REQUIREMENT → Word for word, set down every line of the entries below from the line with "eligible to membership" to the line with "of how much", including both, and no other line.

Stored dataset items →
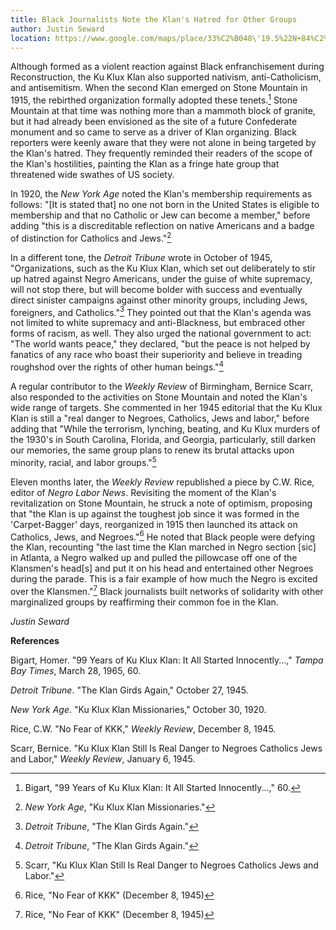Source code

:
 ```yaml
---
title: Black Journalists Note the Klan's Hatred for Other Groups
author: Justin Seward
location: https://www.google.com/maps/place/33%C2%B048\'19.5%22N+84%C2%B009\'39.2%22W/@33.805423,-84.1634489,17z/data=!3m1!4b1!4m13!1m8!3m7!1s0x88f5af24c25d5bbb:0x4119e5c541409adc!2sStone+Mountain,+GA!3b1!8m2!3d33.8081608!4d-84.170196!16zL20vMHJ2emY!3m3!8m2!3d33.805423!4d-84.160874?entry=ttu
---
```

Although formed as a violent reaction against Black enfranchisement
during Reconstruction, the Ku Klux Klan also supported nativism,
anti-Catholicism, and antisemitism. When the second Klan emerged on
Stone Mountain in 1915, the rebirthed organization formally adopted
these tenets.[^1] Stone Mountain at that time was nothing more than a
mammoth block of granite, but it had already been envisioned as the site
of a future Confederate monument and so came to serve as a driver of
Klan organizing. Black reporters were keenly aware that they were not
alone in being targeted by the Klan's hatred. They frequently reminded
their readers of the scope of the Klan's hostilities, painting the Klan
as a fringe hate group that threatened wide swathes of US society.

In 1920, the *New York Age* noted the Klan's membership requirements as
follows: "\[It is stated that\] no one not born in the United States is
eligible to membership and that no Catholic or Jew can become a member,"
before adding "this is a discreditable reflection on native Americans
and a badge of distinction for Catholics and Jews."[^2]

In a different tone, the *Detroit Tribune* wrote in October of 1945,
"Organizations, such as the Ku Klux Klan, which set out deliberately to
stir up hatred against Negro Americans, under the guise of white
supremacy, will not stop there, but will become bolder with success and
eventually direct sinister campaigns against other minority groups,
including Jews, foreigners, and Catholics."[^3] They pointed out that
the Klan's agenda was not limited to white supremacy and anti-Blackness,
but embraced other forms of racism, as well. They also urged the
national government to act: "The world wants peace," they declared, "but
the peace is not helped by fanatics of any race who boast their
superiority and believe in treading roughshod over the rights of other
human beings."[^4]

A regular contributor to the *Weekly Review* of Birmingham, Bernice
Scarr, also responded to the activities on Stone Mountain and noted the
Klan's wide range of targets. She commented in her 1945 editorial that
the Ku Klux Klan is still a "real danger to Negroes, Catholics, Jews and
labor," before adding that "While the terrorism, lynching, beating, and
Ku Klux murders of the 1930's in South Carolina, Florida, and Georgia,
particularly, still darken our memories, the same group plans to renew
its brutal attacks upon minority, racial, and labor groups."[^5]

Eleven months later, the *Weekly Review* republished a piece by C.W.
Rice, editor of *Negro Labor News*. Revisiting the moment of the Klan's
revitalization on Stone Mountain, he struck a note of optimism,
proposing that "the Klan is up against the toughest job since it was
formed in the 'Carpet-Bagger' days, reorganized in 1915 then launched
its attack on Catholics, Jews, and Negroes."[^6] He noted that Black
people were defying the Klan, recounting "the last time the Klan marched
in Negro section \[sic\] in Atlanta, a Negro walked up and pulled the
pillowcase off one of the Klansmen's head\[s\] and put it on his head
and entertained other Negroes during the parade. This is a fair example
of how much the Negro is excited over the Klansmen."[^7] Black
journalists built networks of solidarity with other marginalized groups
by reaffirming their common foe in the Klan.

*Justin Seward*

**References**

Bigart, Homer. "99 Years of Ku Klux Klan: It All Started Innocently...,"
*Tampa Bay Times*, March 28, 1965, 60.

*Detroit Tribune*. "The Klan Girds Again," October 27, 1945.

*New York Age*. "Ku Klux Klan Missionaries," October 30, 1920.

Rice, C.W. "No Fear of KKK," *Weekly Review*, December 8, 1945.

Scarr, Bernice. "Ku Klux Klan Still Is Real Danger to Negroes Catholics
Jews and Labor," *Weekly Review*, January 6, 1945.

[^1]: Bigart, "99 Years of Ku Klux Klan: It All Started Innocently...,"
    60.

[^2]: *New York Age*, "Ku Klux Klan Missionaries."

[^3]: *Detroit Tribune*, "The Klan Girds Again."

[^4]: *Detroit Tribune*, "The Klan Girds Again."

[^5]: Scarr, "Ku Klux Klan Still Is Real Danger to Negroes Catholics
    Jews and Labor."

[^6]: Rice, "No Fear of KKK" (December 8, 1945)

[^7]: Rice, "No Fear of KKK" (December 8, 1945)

ANSWER FOR THE TASK →
eligible to membership and that no Catholic or Jew can become a member,"
before adding "this is a discreditable reflection on native Americans
and a badge of distinction for Catholics and Jews."[^2]

In a different tone, the *Detroit Tribune* wrote in October of 1945,
"Organizations, such as the Ku Klux Klan, which set out deliberately to
stir up hatred against Negro Americans, under the guise of white
supremacy, will not stop there, but will become bolder with success and
eventually direct sinister campaigns against other minority groups,
including Jews, foreigners, and Catholics."[^3] They pointed out that
the Klan's agenda was not limited to white supremacy and anti-Blackness,
but embraced other forms of racism, as well. They also urged the
national government to act: "The world wants peace," they declared, "but
the peace is not helped by fanatics of any race who boast their
superiority and believe in treading roughshod over the rights of other
human beings."[^4]

A regular contributor to the *Weekly Review* of Birmingham, Bernice
Scarr, also responded to the activities on Stone Mountain and noted the
Klan's wide range of targets. She commented in her 1945 editorial that
the Ku Klux Klan is still a "real danger to Negroes, Catholics, Jews and
labor," before adding that "While the terrorism, lynching, beating, and
Ku Klux murders of the 1930's in South Carolina, Florida, and Georgia,
particularly, still darken our memories, the same group plans to renew
its brutal attacks upon minority, racial, and labor groups."[^5]

Eleven months later, the *Weekly Review* republished a piece by C.W.
Rice, editor of *Negro Labor News*. Revisiting the moment of the Klan's
revitalization on Stone Mountain, he struck a note of optimism,
proposing that "the Klan is up against the toughest job since it was
formed in the 'Carpet-Bagger' days, reorganized in 1915 then launched
its attack on Catholics, Jews, and Negroes."[^6] He noted that Black
people were defying the Klan, recounting "the last time the Klan marched
in Negro section \[sic\] in Atlanta, a Negro walked up and pulled the
pillowcase off one of the Klansmen's head\[s\] and put it on his head
and entertained other Negroes during the parade. This is a fair example
of how much the Negro is excited over the Klansmen."[^7] Black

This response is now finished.